Cheryl Draper (Barbara Stanwyck), while looking out her bedroom window, witnesses a young woman being strangled to death. The woman reports the killing to the police, but when the man named Albert Richter (George Sanders) notices detectives arriving downstairs, he moves the body. When the police show up to his door, Richter acts nonchalant, and when no body is found, the police are convinced that the woman saw something in her dreams.

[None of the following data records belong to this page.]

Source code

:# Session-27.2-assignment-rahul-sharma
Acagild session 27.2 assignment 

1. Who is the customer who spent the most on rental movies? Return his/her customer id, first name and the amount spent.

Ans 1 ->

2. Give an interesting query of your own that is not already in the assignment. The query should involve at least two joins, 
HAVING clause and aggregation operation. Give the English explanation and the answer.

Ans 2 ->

The next day, the man puts the woman's body in a trunk and leaves to disposes of the body. While he is out, Draper notices that the man's apartment is for rent and is given a tour by the building manager (Dick Elliott). She finds torn drapery (which Richter dubiously re-ripped in front of the police) and a pair of women's earrings. Richter returns and sees Draper drive away to the police department with the earrings. He preemptively phones the police and Draper is then accused of robbery. The two confront each other at the police station, but Richter opts not to press charges. However, the scene leaves Police Lt. Lawrence Mathews (Gary Merrill) suspicious.
Mathews goes to Draper's apartment and tells her that Richter is an ex-Nazi who had been "denazified" and is now an unsuccessful author who is marrying a wealthy heiress. The two meet again when the body of an unidentified woman is found in a park. Draper comes off as conspiratorial and Mathews believes she is pretending and obsessing about the case—he believes she is telling the truth that she saw something, but does not think what she saw was reality. She is forcibly admitted to an insane asylum after Richter surreptitiously types threatening messages from Draper to him to frame her as crazy and a threat to his safety.
While Draper is away, Mathews and a fellow policeman go to the apartment building of the deceased woman to see if anyone there recognizes Richter—no one does, and the police have no case. After Draper is released, Richter is at her home and confesses that he killed the girl because she was insignificant to him and he did not want his future wealth to be threatened. However, because she is officially labeled insane by the police and has no credibility, he does not fear admitting anything to her.